The embedded content of a document is content that is not processed by the normal file filter rules. For example, an XML file might have HTML content embedded inside a CDATA section. You can set options to convert embedded content into tags in the output document, and can also specify these tags as being translatable or non-translatable.
Embedded content page
The options to process embedded content apply to the following file types:
- Excel (all versions)
- Java resources
- Generic XML (Any XML)
- New XML file types
- Enable embedded content processing
- Select to enable processing of embedded content.
Document structure information
This defines which content is embedded content.
Tag definition rules
These specify how to treat the embedded content defined in
Document structure information box.
- Start Tag Expression (Placeholder)
- This is a regular expression that identifies embedded content, and converts each occurrence to a placeholder tag. For example, to convert all HTML
<br> (line break) tags to placeholder tags, enter
<br.*?>
- Start Tag Expression and
End Tag Expression (Tag Pair)
- These are regular expressions that identify embedded content by start and end tags. The start and end tags may enclose some content or none.
The processor will try to match the tag pair before tries to match each tag expression.

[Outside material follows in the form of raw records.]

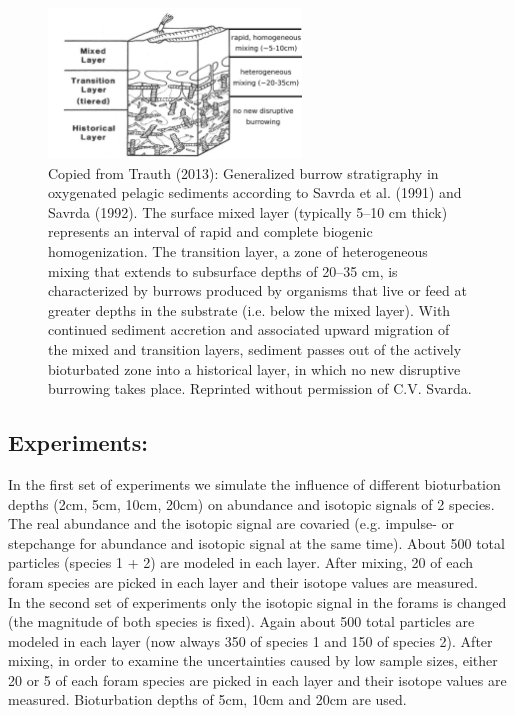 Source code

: \documentclass[a4paper,oneside,9pt]{article}
\begin{document}
\begin{figure}[hbp]
\begin{center}
	\includegraphics[width=0.6\textwidth]{../figures/Sediment_column.pdf}
	\caption{Copied from  Trauth (2013): Generalized burrow stratigraphy in oxygenated pelagic sediments according
to Savrda et al. (1991) and Savrda (1992). The surface mixed layer (typically 5--10 cm thick) represents an interval of rapid and complete biogenic homogenization.
The transition layer, a zone of heterogeneous mixing that extends to subsurface depths of 20--35 cm, is characterized by burrows produced by organisms that live or
feed at greater depths in the substrate (i.e. below the mixed layer). With continued sediment accretion and associated upward migration of the mixed and transition
layers, sediment passes out of the actively bioturbated zone into a historical layer, in which no new disruptive burrowing takes place. Reprinted without permission of C.V. Svarda.
}\label{fig:TURBO2_schematic}
\end{center}
\end{figure}

\subsection{Experiments:}
In the first set of experiments we simulate the influence of different bioturbation depths (2cm, 5cm, 10cm, 20cm) on abundance and isotopic signals of 2 species. The 
real abundance and the isotopic signal are covaried (e.g. impulse- or stepchange for abundance and isotopic signal at the same time). About 500 total particles (species 1 + 2) are modeled in each layer. 
After mixing, 20 of each foram species are picked in each layer and their isotope values are measured.\\

In the second set of experiments only the isotopic signal in the forams is changed (the magnitude of both species is fixed). Again about 500 total particles are modeled in each layer (now always 350 of species 1 and 150 of species 2). 
After mixing, in order to examine the uncertainties caused by low sample sizes, either 20 or 5 of each foram species are picked in each layer and their isotope values are measured.
Bioturbation depths of 5cm, 10cm and 20cm are used. \\
\end{document}
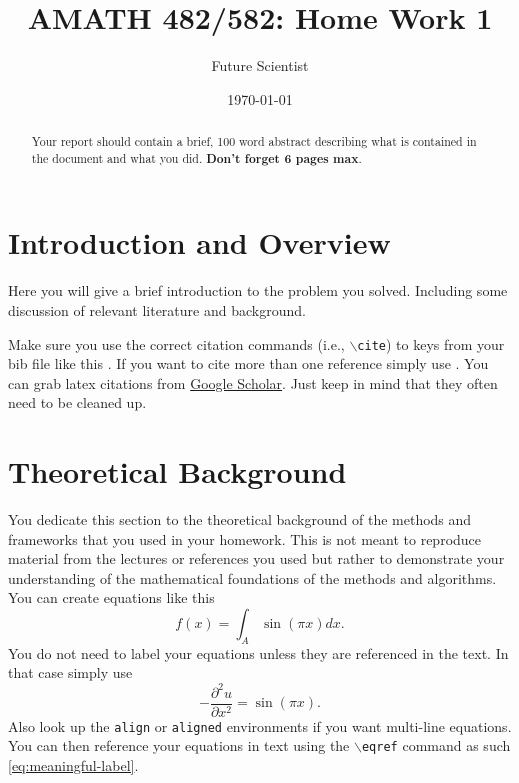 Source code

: \documentclass[11pt]{amsart}
\title{AMATH 482/582: Home Work 1}
\author{Future Scientist} %
\date{\today} %
\begin{document}
\maketitle 

\begin{abstract}
    Your report should contain a brief, 100 word abstract describing what is contained in 
    the document and what you did. {\bf Don't forget 6 pages max}.
\end{abstract}


\section{Introduction and Overview}\label{sec:Introduction}

Here you will give a brief introduction to the problem you solved. Including 
some discussion of relevant literature and background. 

Make sure you use the correct citation commands (i.e., \texttt{$\backslash$cite}) to keys 
from your bib file like this \cite{example-article-citation}. If you want 
to cite more than one reference simply use \cite{example-article-citation, example-book-citation}. You can grab latex citations 
from \href{https://scholar.google.com}{Google Scholar}. Just keep in mind that they often 
need to be cleaned up.

\section{Theoretical Background}\label{sec:theory}

You dedicate this section to the theoretical background of the methods and frameworks 
that you used in your homework. This is not meant to reproduce material from the lectures
 or references you used but rather to demonstrate your understanding of the 
 mathematical foundations of the methods and algorithms. You can create equations like this 
 \begin{equation*}
     f(x) = \int_A \sin( \pi x) dx.
 \end{equation*}
 You do not need to label your equations unless they are referenced in the text. In that 
 case simply use 
 \begin{equation}\label{eq:meaningful-label}
      - \frac{\partial^2 u}{\partial x^2} = \sin ( \pi x).
 \end{equation}
Also look up the \texttt{align} or \texttt{aligned} environments if you want multi-line 
equations. You can then reference your equations in text using the $\backslash$\texttt{eqref}
command as such \eqref{eq:meaningful-label}. 
\end{document}
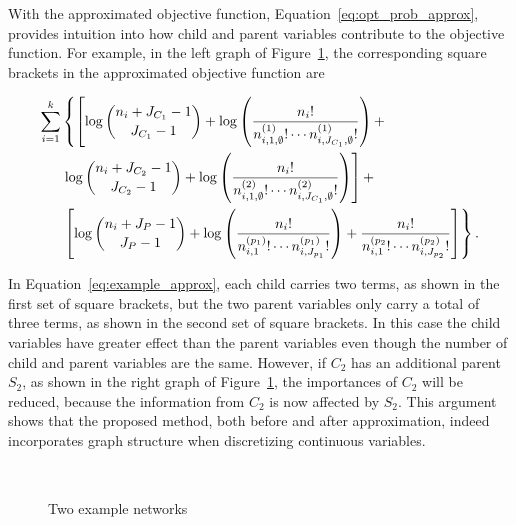 With the approximated objective function, Equation~\ref{eq:opt_prob_approx}, provides intuition into how child and parent variables contribute to the objective function.
For example, in the left graph of Figure~\ref{fig:example_networks}, the corresponding square brackets in the approximated objective function are

\begin{small}
  \begin{equation}
  \begin{aligned}
  \label{eq:example_approx}
   \sum_{i=1}^k & \left\lbrace   \left[ \log{{n_{i} + J_{C_1} - 1}\choose{J_{C_1}-1}} + \log \left(  {{{n_i}!} \over { {n^{(1)}_{i,1,\emptyset} !} \cdots {n^{(1)}_{i,J_{C_1},\emptyset} !}} }  \right)  +  \right. \right.\\
  & \left.  \log{{n_{i} + J_{C_2} - 1}\choose{J_{C_2}-1}} + \log \left(  {{{n_i}!} \over { {n^{(2)}_{i,1,\emptyset} !} \cdots {n^{(2)}_{i,J_{C_1},\emptyset} !}} }  \right)  \right] + \\
  &  \left. \left[  \log {{n_{i} + J_P - 1}\choose{J_P-1}} +  \log \left( { {{{n}_i}!}\over{ {n^{(p_1)}_{i,1} !}\cdots {n^{(p_1)}_{i,J_{p_1}} !}}} \right) +{ {{{n}_i}!}\over{ {n^{(p_2}_{i,1} !}\cdots {n^{(p_2)}_{i,J_{p_2}} !}}}  \right] \right\rbrace \text{.}
  \end{aligned}
  \end{equation}
\end{small}

In Equation~\ref{eq:example_approx}, each child carries two terms, as shown in the first set of square brackets, but the two parent variables only carry a total of three terms, as shown in the second set of square brackets.
In this case the child variables have greater effect than the parent variables even though the number of child and parent variables are the same.
However, if $C_2$ has an additional parent $S_2$, as shown in the right graph of Figure~\ref{fig:example_networks}, the importances of $C_2$ will be reduced, because the information from $C_2$ is now affected by $S_2$.
This argument shows that the proposed method, both before and after approximation, indeed incorporates graph structure when discretizing continuous variables.

\begin{figure}[ht]
  \centering
  \begin{tabular}{cc}
    
    \end{tabular}
   \hspace{5em}
    \begin{tabular}{cc}
    
  \end{tabular}
  \caption{Two example networks}
  \label{fig:example_networks}
\end{figure}


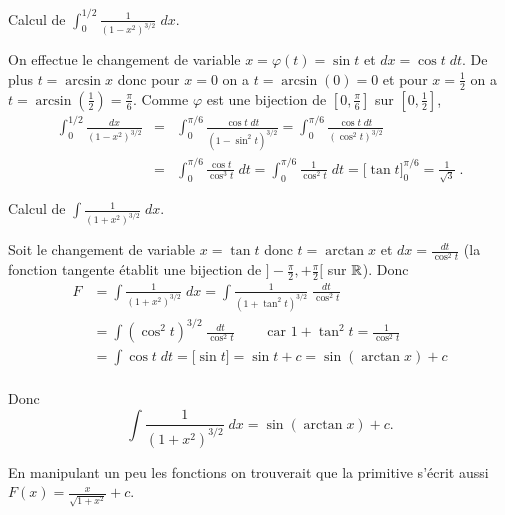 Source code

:\documentclass[class=report,crop=false]{standalone}
\begin{document}
\begin{exemple}
Calcul de $\int_0^{1/2}\frac{1}{(1-x^2)^{3/2}} \;dx$.

On effectue le changement de variable $x=\varphi(t) = \sin t$ et $dx = \cos t \; dt$.
De plus $t=\arcsin x$ donc pour $x=0$ on a $t=\arcsin(0)=0$ et pour $x=\frac12$ on a $t=\arcsin(\frac12)=\frac\pi6$. Comme $\varphi$ est une bijection de $[0,\frac\pi6]$ sur $[0,\frac12]$,
\begin{eqnarray*}
\int_0^{1/2} \frac{dx}{(1-x^2)^{3/2}}
&=& \int_0^{\pi/6}\frac{\cos t \; dt}{(1-\sin^2 t)^{3/2}}
= \int_0^{\pi/6}\frac{\cos t \; dt}{(\cos^2 t)^{3/2}} \\
&=& \int_0^{\pi/6}\frac{\cos t}{\cos^3 t} \;dt
=  \int_0^{\pi/6}\frac{1}{\cos^2 t} \;dt
= \big[\tan t\big]_0^{\pi/6}
=\frac{1}{\sqrt{3}} \; .
\end{eqnarray*}
\end{exemple}


\begin{exemple}
Calcul de $\int \frac{1}{(1+x^2)^{3/2}} \; dx$.

Soit le changement de variable $x=\tan t$ donc $t = \arctan x$ et $dx = \frac{dt}{\cos^2 t}$
(la fonction tangente établit une bijection de $]-\frac\pi2,+\frac\pi2[$ sur $\mathbb{R}$).
Donc
\begin{align*}
F & = \int\frac{1}{(1+x^2)^{3/2}} \; dx  = \int \frac{1}{(1+\tan^2 t)^{3/2}}\; \frac{dt}{\cos^2 t} \\
  & = \int (\cos^2 t)^{3/2}\; \frac{dt}{\cos^2 t} \qquad \text{ car } 1+\tan^2t=\frac{1}{\cos^2t} \\
  & = \int \cos t\; dt
    = \big[ \sin t\big]
    = \sin t + c
    = \sin(\arctan x)+c \\
\end{align*}


Donc
$$\int \frac{1}{(1+x^2)^{3/2}}\;dx=\sin(\arctan x)+c.$$

En manipulant un peu les fonctions on trouverait que la primitive s'écrit aussi
$F(x)=\frac{x}{\sqrt{1+x^2}}+c$.
\end{exemple}


\end{document}
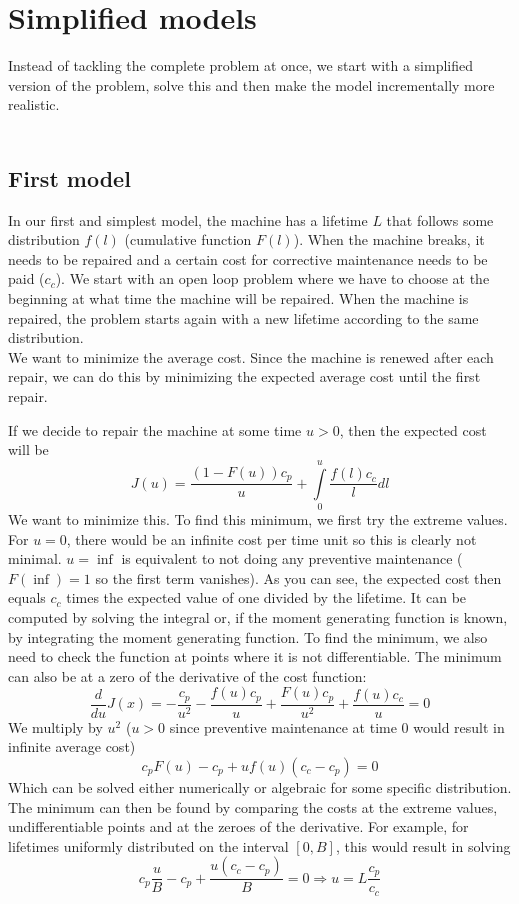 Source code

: \section{Simplified models}
Instead of tackling the complete problem at once, we start with a simplified version of the problem, solve this and then make the model incrementally more realistic.\\
\\
\subsection{First model}
In our first and simplest model, the machine has a lifetime $L$ that follows some distribution $f(l)$ (cumulative function $F(l)$). When the machine breaks, it needs to be repaired and a certain cost for corrective maintenance needs to be paid ($c_c$). We start with an open loop problem where we have to choose at the beginning at what time the machine will be repaired. 
When the machine is repaired, the problem starts again with a new lifetime according to the same distribution.\\
We want to minimize the average cost. Since the machine is renewed after each repair, we can do this by minimizing the expected average cost until the first repair.

If we decide to repair the machine at some time $u>0$, then the expected cost will be
$$
J(u)=\frac{(1-F(u))c_p}{u}+\int\limits_{0}^u\frac{f(l)c_c}{l}dl
$$
We want to minimize this. To find this minimum, we first try the extreme values. For $u=0$, there would be an infinite cost per time unit so this is clearly not minimal. $u=\inf$ is equivalent to not doing any preventive maintenance ($F(\inf)=1$ so the first term vanishes). As you can see, the expected cost then equals $c_c$ times the expected value of one divided by the lifetime. It can be computed by solving the integral or, if the moment generating function is known, by integrating the moment generating function. To find the minimum, we also need to check the function at points where it is not differentiable. The minimum can also be at a zero of the derivative of the cost function:
$$
\frac{d}{du}J(x)=-\frac{c_p}{u^2} - \frac{f(u)c_p}{u} +\frac{F(u)c_p}{u^2}+\frac{f(u)c_c}{u}=0
$$
We multiply by $u^2$ ($u>0$ since preventive maintenance at time 0 would result in infinite average cost)
$$
c_pF(u)-c_p+uf(u)(c_c-c_p)=0
$$
Which can be solved either numerically or algebraic for some specific distribution. The minimum can then be found by comparing the costs at the extreme values, undifferentiable points and at the zeroes of the derivative. For example, for lifetimes uniformly distributed on the interval $[0,B]$, this would result in solving
$$
c_p\frac{u}{B}-c_p+\frac{u(c_c-c_p)}{B}=0\Rightarrow u=L\frac{c_p}{c_c}
$$

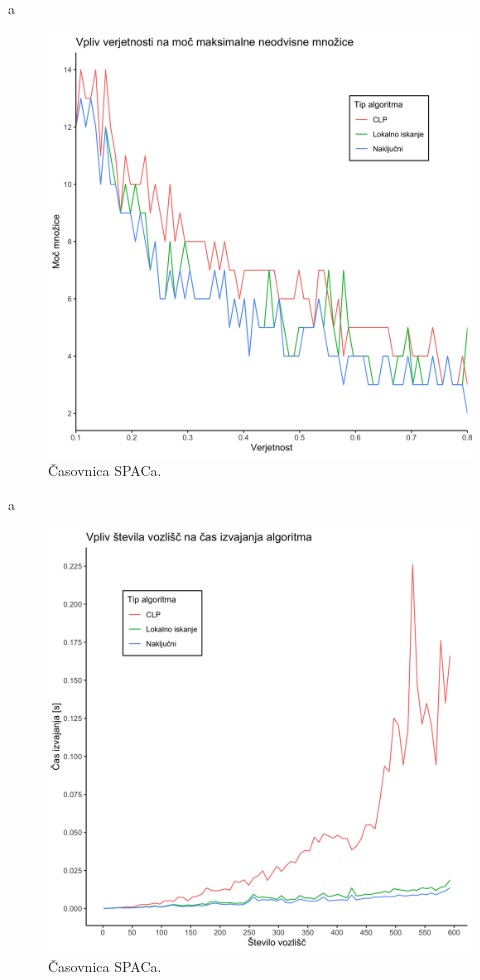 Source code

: \documentclass[a4paper, 12pt]{article}
\begin{document}
a
\begin{figure}[h!]
	\begin{center}
		\includegraphics[width=\textwidth]{R_koda/ver-moc.png}
		\caption{Časovnica SPACa.}
	\end{center}
\end{figure}
a
\begin{figure}[h!]
	\begin{center}
		\includegraphics[width=\textwidth]{R_koda/voz-cas.png}
		\caption{Časovnica SPACa.}
	\end{center}
\end{figure}
\end{document}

That is, it looks for any section of text that starts with the
Start Tag expression and ends with the
End Tag expression before it tries to match individual start and end tags.
For example, to identify all HTML
<tr>...</tr> (table row) tag pairs, enter:
- Start Tag: <tr.*?>
- End Tag:
</tr>
- Tag Type
- Choose between the following:
- Placeholder—Converts embedded content to standalone (placeholder) tags.
- Tag Pair—Identifies tag pairs (a start tag and an end tag) in the embedded content.
- Translate
-
Not translatable means that the content between the tag pairs is displayed to the translator as locked content.
Text within tag pairs can be
translatable or
non-translatable. Placeholder tags are
Not translatable.
Advanced Settings
The
Advanced Settings specify how tags are displayed.
- Inside text the tag acts as a word end
- This option changes the behavior of cursor placement in the
Editor window.
When selected, the editor treats the tag as a word for the purposes of navigation. For example, in the editor, pressing
Ctrl+Left Arrow will move the cursor to the beginning of the tag and
Ctrl+Right Arrow will move the cursor to the end of the tag.
- Text lines can be wrapped after the tag
- Selecting this option indicates that a line break after this tag does not indicate the end of a segment. For example:
Gather ye rosebuds while ye may,<br>
Old Time is still a-flying: <br>
And this same flower that smiles to-day <br>
To-morrow will be dying.
- Tags represent formatting only and can be hidden in the editor
- When this option is selected, text is formatted correctly and the standard formatting tags (for example, bold, italic, and font type) are not displayed.
Selecting this option does not mean that the tag is always hidden; the user can change the editor settings to force the tag to be displayed.
- Tags represent the text
- Placeholder (standalone) tags only.
A tag can have a text equivalent. For example, the entity tag
" has the text equivalent ".
- Segmentation Hint
- A segmentation hint is a property of a tag that helps the software to segment the file better when converting the file to a translatable format: whether to position the tag within a segment or outside of the segment, or to force a segmentation break. Choose one of the following options:
- Include—If selected, the tag is displayed in the editor, even if it has no associated text. You would rarely select this option.
- Include with text—If selected, when the tag has associated text, the tag is displayed in the editor. Example: the tag specifies a footnote marker. Where this is the case, the translator needs the ability to move the marker to another word in the same sentence, so the tag should be included with the text.
- Exclude—If selected, the software will, where possible, use the tag or tag pair to segment the text. For example, if
<p>...</p> or
<br> tags are marked
Exclude, then if an XML document includes embedded HTML code, the software will use the HTML tags
<p>...</p> and
<br> to segment the document. This segmentation is in addition to the segmentation that is already applied to the embedding XML code.
- May exclude, Undefined—These two are effectively the same. The editor determines whether the tag is part of the text.